BEGIN

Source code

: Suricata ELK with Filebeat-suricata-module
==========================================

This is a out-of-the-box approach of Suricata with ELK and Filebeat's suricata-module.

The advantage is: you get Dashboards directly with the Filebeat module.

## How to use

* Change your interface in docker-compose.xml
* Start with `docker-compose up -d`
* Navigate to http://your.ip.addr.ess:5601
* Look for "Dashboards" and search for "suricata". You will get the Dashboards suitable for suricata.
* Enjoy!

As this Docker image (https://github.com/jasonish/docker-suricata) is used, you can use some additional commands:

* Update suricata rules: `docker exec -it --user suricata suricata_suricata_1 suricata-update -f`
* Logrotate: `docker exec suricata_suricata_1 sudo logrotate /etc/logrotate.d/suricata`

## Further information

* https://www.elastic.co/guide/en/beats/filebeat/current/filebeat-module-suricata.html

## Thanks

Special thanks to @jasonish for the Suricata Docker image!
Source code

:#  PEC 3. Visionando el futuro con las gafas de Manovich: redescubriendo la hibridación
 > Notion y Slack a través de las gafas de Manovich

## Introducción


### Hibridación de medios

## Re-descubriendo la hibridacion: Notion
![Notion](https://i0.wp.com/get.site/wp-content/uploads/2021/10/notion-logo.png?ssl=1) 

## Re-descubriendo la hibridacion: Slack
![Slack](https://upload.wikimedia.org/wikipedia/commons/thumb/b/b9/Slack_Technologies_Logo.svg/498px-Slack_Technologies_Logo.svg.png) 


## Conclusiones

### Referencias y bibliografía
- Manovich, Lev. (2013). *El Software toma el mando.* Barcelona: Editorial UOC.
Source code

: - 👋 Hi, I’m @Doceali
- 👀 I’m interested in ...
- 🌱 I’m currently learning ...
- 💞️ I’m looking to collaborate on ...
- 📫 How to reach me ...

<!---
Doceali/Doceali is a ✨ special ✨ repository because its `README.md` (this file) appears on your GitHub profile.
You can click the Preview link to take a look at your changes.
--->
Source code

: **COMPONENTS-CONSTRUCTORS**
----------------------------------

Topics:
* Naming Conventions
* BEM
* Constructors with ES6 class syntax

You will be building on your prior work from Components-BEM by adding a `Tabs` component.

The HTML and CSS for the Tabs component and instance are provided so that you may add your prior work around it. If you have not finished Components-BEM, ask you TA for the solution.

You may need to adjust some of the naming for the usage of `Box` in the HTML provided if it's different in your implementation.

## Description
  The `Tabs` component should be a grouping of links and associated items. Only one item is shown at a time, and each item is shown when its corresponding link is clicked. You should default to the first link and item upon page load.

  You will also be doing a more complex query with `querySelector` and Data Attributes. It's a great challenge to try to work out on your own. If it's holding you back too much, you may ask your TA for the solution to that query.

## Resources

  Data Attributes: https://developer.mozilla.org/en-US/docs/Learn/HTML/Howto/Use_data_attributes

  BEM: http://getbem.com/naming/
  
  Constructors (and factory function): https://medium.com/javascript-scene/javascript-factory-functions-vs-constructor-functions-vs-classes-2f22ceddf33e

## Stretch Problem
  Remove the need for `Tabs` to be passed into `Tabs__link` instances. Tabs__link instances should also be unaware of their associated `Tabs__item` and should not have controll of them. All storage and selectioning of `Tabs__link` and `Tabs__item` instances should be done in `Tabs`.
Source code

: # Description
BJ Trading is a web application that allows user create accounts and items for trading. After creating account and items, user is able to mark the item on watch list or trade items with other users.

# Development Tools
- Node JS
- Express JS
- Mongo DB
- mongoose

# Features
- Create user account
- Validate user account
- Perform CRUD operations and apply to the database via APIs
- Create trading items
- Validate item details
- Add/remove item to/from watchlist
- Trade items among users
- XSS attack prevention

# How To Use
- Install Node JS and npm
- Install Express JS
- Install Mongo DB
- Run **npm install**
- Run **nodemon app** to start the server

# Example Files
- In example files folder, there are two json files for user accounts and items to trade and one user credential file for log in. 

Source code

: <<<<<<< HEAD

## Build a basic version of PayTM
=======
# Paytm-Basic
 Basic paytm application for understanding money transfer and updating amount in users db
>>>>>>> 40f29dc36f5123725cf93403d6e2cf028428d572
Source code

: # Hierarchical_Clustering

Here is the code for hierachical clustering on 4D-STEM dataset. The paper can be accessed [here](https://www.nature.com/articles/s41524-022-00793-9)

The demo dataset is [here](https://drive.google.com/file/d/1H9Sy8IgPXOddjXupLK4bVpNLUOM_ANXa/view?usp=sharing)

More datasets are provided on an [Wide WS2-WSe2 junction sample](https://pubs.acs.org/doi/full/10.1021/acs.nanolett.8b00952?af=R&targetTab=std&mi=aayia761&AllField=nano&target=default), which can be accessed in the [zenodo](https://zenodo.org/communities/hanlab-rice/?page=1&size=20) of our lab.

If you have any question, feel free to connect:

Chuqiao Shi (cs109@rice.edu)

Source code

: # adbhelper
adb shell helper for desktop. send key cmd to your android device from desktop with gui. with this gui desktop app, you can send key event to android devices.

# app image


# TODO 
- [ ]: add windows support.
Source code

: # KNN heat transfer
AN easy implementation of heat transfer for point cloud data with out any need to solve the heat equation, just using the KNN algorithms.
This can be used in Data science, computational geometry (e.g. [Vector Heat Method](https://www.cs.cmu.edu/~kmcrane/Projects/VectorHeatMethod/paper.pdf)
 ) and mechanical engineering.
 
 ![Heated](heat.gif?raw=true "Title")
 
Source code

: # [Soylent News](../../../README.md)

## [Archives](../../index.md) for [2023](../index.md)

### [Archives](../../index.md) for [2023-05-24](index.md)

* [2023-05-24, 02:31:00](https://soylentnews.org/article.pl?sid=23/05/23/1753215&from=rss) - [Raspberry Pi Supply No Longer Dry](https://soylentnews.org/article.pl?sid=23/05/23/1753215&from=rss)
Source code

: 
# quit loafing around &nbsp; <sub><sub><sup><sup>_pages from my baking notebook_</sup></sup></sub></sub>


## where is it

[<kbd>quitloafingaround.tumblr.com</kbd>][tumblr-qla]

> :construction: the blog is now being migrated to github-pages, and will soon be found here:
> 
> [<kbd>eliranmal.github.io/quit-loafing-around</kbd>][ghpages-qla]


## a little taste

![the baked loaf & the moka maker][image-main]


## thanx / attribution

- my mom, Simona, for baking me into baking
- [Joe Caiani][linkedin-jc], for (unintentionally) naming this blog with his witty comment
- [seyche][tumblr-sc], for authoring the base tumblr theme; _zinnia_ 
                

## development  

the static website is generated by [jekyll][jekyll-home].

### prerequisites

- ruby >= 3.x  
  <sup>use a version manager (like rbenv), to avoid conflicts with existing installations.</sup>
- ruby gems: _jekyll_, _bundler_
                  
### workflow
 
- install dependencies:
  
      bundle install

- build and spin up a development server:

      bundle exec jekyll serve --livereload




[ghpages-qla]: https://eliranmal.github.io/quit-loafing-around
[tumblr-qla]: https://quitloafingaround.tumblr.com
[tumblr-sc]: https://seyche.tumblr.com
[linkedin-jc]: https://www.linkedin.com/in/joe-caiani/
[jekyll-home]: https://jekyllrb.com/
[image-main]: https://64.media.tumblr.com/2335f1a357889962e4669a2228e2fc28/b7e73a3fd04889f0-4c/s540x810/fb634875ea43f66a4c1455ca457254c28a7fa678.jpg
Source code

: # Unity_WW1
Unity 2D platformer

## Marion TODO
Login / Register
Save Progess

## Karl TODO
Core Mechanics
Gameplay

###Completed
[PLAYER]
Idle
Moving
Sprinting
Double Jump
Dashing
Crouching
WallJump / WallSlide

END

▶ **Your objective**
Send back the lines of the records word for word, from the very first through the line containing "Navigate to http://your.ip.addr.ess:5601".

▶ **Answer space**
Source code

: Suricata ELK with Filebeat-suricata-module
==========================================

This is a out-of-the-box approach of Suricata with ELK and Filebeat's suricata-module.

The advantage is: you get Dashboards directly with the Filebeat module.

## How to use

* Change your interface in docker-compose.xml
* Start with `docker-compose up -d`
* Navigate to http://your.ip.addr.ess:5601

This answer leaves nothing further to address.